1) I can only keep the two highest dice per roll (for instance, if I rolled 4d6 and got 1, 3, 2 and 5, I would only keep the 3 and the 5);
2) any die that reads 6 "explodes" - that is, I can roll it again and add the new result to the previous one (for instance, if I rolled 3d6 and got 6, 5 and 5, then re-rolled the 6 and got a 3, my final result would be 9, 5 and 5, and I'd keep both the 9 and one of the 5).

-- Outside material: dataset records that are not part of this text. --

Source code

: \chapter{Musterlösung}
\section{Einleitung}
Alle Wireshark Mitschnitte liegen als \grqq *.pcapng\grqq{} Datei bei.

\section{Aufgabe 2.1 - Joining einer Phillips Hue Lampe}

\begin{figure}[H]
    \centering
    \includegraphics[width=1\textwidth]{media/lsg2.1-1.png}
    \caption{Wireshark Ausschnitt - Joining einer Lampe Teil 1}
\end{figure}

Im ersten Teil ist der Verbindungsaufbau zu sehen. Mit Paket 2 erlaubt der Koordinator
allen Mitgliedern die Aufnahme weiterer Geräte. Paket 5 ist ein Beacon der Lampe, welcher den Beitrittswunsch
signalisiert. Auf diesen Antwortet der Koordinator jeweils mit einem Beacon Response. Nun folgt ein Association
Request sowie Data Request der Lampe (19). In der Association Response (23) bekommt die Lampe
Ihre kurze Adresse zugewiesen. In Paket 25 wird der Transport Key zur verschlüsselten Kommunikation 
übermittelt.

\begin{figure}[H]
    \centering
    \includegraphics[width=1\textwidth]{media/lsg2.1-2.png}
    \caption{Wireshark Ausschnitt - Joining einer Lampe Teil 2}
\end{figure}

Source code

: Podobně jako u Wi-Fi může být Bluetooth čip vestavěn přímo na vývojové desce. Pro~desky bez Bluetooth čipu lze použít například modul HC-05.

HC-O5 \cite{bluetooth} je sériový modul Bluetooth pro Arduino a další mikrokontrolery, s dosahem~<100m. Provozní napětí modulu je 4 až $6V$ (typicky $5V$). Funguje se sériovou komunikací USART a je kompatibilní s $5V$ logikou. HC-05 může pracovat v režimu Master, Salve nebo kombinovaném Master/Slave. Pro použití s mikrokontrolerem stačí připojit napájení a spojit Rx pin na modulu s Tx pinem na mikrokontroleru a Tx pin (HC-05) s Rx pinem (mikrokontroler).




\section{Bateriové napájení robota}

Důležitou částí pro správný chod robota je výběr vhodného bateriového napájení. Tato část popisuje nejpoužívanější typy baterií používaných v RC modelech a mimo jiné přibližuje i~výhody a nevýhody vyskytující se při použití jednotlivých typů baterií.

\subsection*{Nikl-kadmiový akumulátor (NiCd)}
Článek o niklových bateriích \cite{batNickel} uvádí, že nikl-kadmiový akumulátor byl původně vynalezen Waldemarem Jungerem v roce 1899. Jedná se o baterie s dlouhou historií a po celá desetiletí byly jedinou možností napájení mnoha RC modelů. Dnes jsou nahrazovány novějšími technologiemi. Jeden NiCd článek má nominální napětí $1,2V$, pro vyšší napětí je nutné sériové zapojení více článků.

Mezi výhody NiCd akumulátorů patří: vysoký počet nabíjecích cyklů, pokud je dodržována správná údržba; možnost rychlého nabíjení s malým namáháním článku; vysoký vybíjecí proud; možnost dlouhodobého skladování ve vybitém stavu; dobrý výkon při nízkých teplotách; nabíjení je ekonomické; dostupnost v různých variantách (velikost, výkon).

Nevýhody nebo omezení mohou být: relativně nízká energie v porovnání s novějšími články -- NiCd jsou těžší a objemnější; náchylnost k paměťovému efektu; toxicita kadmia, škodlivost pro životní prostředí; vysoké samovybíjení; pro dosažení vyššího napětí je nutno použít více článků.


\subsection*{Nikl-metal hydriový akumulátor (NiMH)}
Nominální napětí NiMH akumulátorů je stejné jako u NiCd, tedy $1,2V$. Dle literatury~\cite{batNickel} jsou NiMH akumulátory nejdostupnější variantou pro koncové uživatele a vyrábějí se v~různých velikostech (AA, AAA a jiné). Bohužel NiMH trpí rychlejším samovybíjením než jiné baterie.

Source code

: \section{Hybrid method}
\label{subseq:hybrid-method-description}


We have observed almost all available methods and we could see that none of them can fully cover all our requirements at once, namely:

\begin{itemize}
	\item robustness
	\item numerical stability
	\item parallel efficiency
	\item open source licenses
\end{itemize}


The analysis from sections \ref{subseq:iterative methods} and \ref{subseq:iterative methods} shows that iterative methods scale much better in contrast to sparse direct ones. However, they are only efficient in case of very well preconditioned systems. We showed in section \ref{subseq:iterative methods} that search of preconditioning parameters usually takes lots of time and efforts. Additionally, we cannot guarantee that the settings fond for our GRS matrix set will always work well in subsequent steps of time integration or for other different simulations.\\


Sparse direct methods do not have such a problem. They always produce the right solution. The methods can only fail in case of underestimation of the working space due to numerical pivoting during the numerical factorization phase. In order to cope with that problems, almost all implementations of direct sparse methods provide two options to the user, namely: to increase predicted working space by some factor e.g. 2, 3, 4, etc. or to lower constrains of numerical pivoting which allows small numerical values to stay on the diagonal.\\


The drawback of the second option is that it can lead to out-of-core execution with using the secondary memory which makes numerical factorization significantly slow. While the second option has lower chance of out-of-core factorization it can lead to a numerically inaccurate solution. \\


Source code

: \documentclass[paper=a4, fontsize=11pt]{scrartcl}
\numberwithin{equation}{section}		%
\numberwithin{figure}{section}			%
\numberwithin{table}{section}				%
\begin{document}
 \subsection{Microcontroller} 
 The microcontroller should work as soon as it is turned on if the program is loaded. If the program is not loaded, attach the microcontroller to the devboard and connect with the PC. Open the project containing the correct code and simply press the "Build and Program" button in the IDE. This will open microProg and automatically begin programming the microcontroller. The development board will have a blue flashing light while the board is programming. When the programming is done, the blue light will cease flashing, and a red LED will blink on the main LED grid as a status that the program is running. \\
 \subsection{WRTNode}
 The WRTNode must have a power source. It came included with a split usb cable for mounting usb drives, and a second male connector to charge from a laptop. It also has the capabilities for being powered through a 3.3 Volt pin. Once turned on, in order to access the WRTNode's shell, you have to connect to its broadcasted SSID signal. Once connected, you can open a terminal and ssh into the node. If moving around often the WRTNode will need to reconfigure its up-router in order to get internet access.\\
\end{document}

Basically, it's the same as the Roll-and-Keep system used by classic "Legend of the Five Rings" and 1st Edition "Seventh Sea", only using d6es instead of d10s.

Many thanks in advance!

Knaight
2016-12-20, 12:45 AM
Mathematics schmathematics. This is what anydice is for. Specifically, here's some code:

output [highest 2 of 2d([explode 1d6])]
output [highest 2 of 3d([explode 1d6])]
output [highest 2 of 4d([explode 1d6])]
output [highest 2 of 5d([explode 1d6])]
output [highest 2 of 6d([explode 1d6])]
output [highest 2 of 7d([explode 1d6])]
output [highest 2 of 8d([explode 1d6])]

This appears to only model dice that explode 0, 1, or 2 times, but past that the odds are pretty negligible (3+ explosions on a die is a 1/216 event). There is a way to move that variable up, I just don't know it off the top of my head.

Mastikator
2016-12-20, 03:11 AM
Do all the dice "explode" if ONE of the rolls a 6 or just the one that rolled a 6? If just one then the odds of a d6 exploding is 1/6, each time it does it adds 3.5 to the value, so on average it increases the dice value by 3.5/6. Or 0.58333...
It just increases the average number from 3.5 to 4 on a d6.

Knaight
2016-12-20, 03:20 AM
Do all the dice "explode" if ONE of the rolls a 6 or just the one that rolled a 6? If just one then the odds of a d6 exploding is 1/6, each time it does it adds 3.5 to the value, so on average it increases the dice value by 3.5/6. Or 0.58333...
It just increases the average number from 3.5 to 4 on a d6.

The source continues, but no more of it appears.